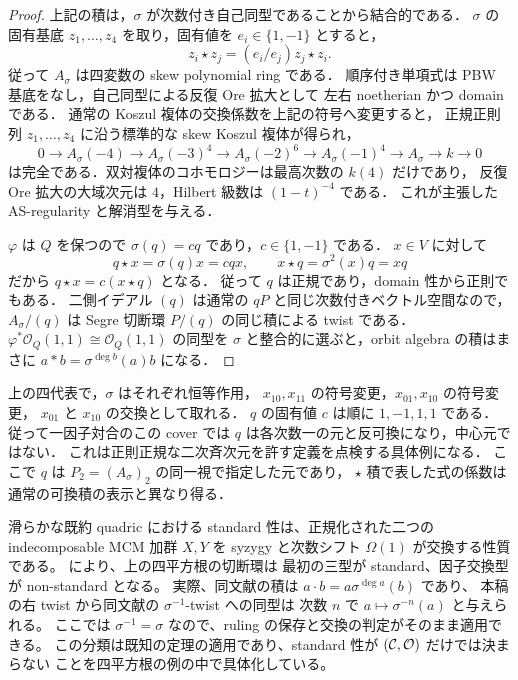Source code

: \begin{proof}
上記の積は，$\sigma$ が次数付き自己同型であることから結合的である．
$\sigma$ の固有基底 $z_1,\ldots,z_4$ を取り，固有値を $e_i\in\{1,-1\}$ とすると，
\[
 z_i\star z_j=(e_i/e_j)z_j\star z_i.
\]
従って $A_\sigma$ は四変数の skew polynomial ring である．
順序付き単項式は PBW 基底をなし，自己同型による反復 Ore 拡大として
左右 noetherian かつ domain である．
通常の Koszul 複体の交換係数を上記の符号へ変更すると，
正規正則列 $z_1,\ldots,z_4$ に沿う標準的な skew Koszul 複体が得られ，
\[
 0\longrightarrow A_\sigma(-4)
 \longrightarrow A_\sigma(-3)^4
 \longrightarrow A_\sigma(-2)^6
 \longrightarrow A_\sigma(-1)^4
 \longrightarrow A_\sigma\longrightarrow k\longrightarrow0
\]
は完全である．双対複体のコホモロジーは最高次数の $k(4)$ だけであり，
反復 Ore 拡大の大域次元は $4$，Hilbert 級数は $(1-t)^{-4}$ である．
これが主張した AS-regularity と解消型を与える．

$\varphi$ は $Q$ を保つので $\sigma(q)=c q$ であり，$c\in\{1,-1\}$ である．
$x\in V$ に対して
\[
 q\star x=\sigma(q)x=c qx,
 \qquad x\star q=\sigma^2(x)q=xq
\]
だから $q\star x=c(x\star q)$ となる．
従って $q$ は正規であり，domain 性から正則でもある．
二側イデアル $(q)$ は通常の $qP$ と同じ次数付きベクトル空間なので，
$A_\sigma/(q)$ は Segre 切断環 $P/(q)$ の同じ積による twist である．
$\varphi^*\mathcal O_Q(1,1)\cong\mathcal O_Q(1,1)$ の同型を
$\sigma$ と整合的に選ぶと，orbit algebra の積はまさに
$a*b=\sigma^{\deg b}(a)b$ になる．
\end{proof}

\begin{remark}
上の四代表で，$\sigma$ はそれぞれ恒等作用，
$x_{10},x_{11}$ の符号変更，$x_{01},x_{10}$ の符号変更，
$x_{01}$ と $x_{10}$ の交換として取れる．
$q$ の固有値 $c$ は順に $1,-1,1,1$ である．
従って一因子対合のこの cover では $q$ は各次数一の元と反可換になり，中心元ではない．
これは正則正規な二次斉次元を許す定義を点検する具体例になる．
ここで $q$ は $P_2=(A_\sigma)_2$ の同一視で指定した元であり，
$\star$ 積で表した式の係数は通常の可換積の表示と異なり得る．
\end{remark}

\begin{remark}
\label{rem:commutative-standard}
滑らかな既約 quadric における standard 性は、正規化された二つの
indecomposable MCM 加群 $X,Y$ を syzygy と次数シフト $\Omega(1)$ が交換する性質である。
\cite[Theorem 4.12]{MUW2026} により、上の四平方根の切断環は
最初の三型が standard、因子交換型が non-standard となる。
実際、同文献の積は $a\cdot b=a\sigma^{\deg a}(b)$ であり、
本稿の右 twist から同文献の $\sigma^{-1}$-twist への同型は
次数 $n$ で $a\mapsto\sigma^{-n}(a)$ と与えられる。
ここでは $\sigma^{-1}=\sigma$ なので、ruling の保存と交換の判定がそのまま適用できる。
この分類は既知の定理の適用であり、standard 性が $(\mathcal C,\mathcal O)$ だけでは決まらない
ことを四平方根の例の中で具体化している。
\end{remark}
==============================
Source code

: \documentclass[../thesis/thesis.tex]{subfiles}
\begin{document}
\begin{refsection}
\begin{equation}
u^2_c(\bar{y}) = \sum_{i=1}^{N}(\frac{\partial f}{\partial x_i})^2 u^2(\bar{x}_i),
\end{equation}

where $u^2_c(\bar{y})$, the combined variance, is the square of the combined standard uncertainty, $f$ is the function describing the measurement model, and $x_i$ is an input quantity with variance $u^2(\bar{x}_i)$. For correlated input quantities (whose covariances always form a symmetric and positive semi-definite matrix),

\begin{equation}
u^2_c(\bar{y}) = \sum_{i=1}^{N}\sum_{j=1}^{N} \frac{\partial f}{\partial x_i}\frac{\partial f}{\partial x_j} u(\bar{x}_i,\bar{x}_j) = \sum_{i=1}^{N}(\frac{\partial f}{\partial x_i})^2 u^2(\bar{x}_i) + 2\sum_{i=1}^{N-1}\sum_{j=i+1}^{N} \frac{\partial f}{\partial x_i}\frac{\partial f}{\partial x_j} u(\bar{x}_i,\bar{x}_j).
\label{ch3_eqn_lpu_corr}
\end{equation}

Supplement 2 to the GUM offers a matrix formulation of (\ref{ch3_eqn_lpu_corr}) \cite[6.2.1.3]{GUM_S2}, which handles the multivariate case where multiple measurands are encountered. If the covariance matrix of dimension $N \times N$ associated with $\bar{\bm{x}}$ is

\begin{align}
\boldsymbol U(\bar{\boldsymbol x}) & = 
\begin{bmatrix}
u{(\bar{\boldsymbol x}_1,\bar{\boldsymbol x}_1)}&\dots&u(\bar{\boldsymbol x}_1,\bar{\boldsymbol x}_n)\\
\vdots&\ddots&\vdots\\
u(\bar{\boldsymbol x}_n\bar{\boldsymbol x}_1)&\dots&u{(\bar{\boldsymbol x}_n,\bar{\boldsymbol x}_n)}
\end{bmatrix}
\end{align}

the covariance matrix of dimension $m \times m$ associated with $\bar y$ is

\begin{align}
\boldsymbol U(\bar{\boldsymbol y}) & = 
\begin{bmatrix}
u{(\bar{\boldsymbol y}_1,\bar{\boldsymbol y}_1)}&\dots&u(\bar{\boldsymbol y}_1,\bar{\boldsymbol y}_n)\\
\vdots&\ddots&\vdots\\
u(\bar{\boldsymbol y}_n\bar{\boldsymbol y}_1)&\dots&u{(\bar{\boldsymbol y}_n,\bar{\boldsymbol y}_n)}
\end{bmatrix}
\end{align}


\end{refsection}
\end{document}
==============================
Could you copy every line from the records that mentions the word "standard"?

## [RESPONSE TO THIS EXERCISE]
\label{rem:commutative-standard}
滑らかな既約 quadric における standard 性は、正規化された二つの
最初の三型が standard、因子交換型が non-standard となる。
この分類は既知の定理の適用であり、standard 性が $(\mathcal C,\mathcal O)$ だけでは決まらない
where $u^2_c(\bar{y})$, the combined variance, is the square of the combined standard uncertainty, $f$ is the function describing the measurement model, and $x_i$ is an input quantity with variance $u^2(\bar{x}_i)$. For correlated input quantities (whose covariances always form a symmetric and positive semi-definite matrix),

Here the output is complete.